-------- Listed entries --------
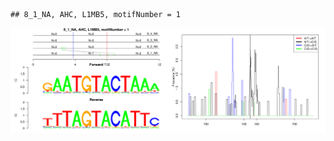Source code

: 

```
## 8_1_NA, AHC, L1MB5, motifNumber = 1
```

![plot of chunk motifPValues](figure/motifPValues-1.png) 
  
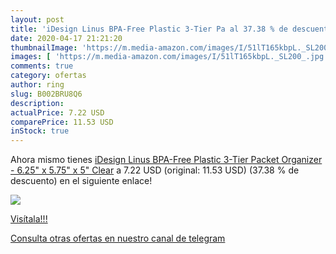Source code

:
 ```yaml
---
layout: post
title: 'iDesign Linus BPA-Free Plastic 3-Tier Pa al 37.38 % de descuento'
date: 2020-04-17 21:21:20
thumbnailImage: 'https://m.media-amazon.com/images/I/51lT165kbpL._SL200_.jpg'
images: [ 'https://m.media-amazon.com/images/I/51lT165kbpL._SL200_.jpg' ]
comments: true
category: ofertas
author: ring
slug: B002BRU8Q6
description:
actualPrice: 7.22 USD
comparePrice: 11.53 USD
inStock: true
---
```


Ahora mismo tienes [iDesign Linus BPA-Free Plastic 3-Tier Packet Organizer - 6.25" x 5.75" x 5"  Clear](https://www.amazon.com/dp/B002BRU8Q6/?tag=redken08-20) a 7.22 USD (original: 11.53 USD) (37.38 %  de descuento) en el siguiente enlace!

[![](https://m.media-amazon.com/images/I/51lT165kbpL._SL200_.jpg)](https://www.amazon.com/dp/B002BRU8Q6/?tag=redken08-20)

[Visítala!!!](https://www.amazon.com/dp/B002BRU8Q6/?tag=redken08-20)

[Consulta otras ofertas en nuestro canal de telegram](https://t.me/s/ofertas25)
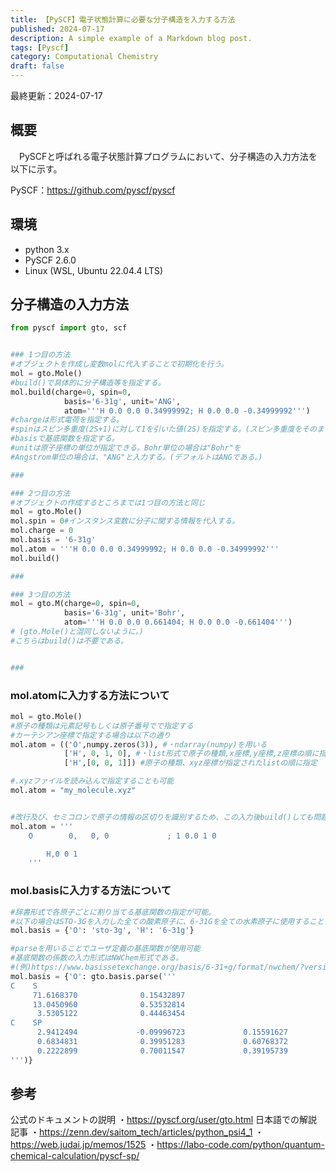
 ```yaml
---
title: 【PySCF】電子状態計算に必要な分子構造を入力する方法
published: 2024-07-17
description: A simple example of a Markdown blog post.
tags: [Pyscf]
category: Computational Chemistry
draft: false
---
```

最終更新：2024-07-17
## 概要

　PySCFと呼ばれる電子状態計算プログラムにおいて、分子構造の入力方法を以下に示す。
 
PySCF：https://github.com/pyscf/pyscf


## 環境
 - python 3.x 
 - PySCF 2.6.0
 - Linux (WSL, Ubuntu 22.04.4 LTS)

## 分子構造の入力方法

```python
from pyscf import gto, scf


### 1つ目の方法
#オブジェクトを作成し変数molに代入することで初期化を行う。
mol = gto.Mole()
#build()で具体的に分子構造等を指定する。
mol.build(charge=0, spin=0, 
            basis='6-31g', unit='ANG', 
            atom='''H 0.0 0.0 0.34999992; H 0.0 0.0 -0.34999992''')
#chargeは形式電荷を指定する。
#spinはスピン多重度(2S+1)に対して1を引いた値(2S)を指定する。(スピン多重度をそのまま入力するとうまくいかない)
#basisで基底関数を指定する。
#unitは原子座標の単位が指定できる。Bohr単位の場合は"Bohr"を
#Angstrom単位の場合は、"ANG"と入力する。(デフォルトはANGである。)

###

### 2つ目の方法
#オブジェクトの作成するところまでは1つ目の方法と同じ
mol = gto.Mole()
mol.spin = 0#インスタンス変数に分子に関する情報を代入する。
mol.charge = 0
mol.basis = '6-31g'
mol.atom = '''H 0.0 0.0 0.34999992; H 0.0 0.0 -0.34999992'''
mol.build()

###

### 3つ目の方法
mol = gto.M(charge=0, spin=0, 
            basis='6-31g', unit='Bohr', 
            atom='''H 0.0 0.0 0.661404; H 0.0 0.0 -0.661404''')
# (gto.Mole()と混同しないように。)
#こちらはbuild()は不要である。


###
```

### mol.atomに入力する方法について

```python
mol = gto.Mole()
#原子の種類は元素記号もしくは原子番号でで指定する
#カーテシアン座標で指定する場合は以下の通り
mol.atom = (('O',numpy.zeros(3)), #・ndarray(numpy)を用いる
            ['H', 0, 1, 0], #・list形式で原子の種類,x座標,y座標,z座標の順に指定
            ['H',[0, 0, 1]]) #原子の種類、xyz座標が指定されたlistの順に指定

#.xyzファイルを読み込んで指定することも可能
mol.atom = "my_molecule.xyz"


#改行及び、セミコロンで原子の情報の区切りを識別するため、この入力後build()しても問題ない。
mol.atom = '''
    O        0,   0, 0             ; 1 0.0 1 0

        H,0 0 1
    '''


```

### mol.basisに入力する方法について

```python
#辞書形式で各原子ごとに割り当てる基底関数の指定が可能。
#以下の場合はSTO-3Gを入力した全ての酸素原子に、6-31Gを全ての水素原子に使用することを示す。
mol.basis = {'O': 'sto-3g', 'H': '6-31g'}

#parseを用いることでユーザ定義の基底関数が使用可能
#基底関数の係数の入力形式はNWChem形式である。
#(例)https://www.basissetexchange.org/basis/6-31+g/format/nwchem/?version=1&elements=17
mol.basis = {'O': gto.basis.parse('''
C    S
     71.6168370              0.15432897
     13.0450960              0.53532814
      3.5305122              0.44463454
C    SP
      2.9412494             -0.09996723             0.15591627
      0.6834831              0.39951283             0.60768372
      0.2222899              0.70011547             0.39195739
''')}

```

## 参考

公式のドキュメントの説明
・https://pyscf.org/user/gto.html
日本語での解説記事
・https://zenn.dev/saitom_tech/articles/python_psi4_1
・https://web.judai.jp/memos/1525
・https://labo-code.com/python/quantum-chemical-calculation/pyscf-sp/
--------
Going through the entries, return every line holding the word "ofertas".

# Task answer:
category: ofertas
[Consulta otras ofertas en nuestro canal de telegram](https://t.me/s/ofertas25)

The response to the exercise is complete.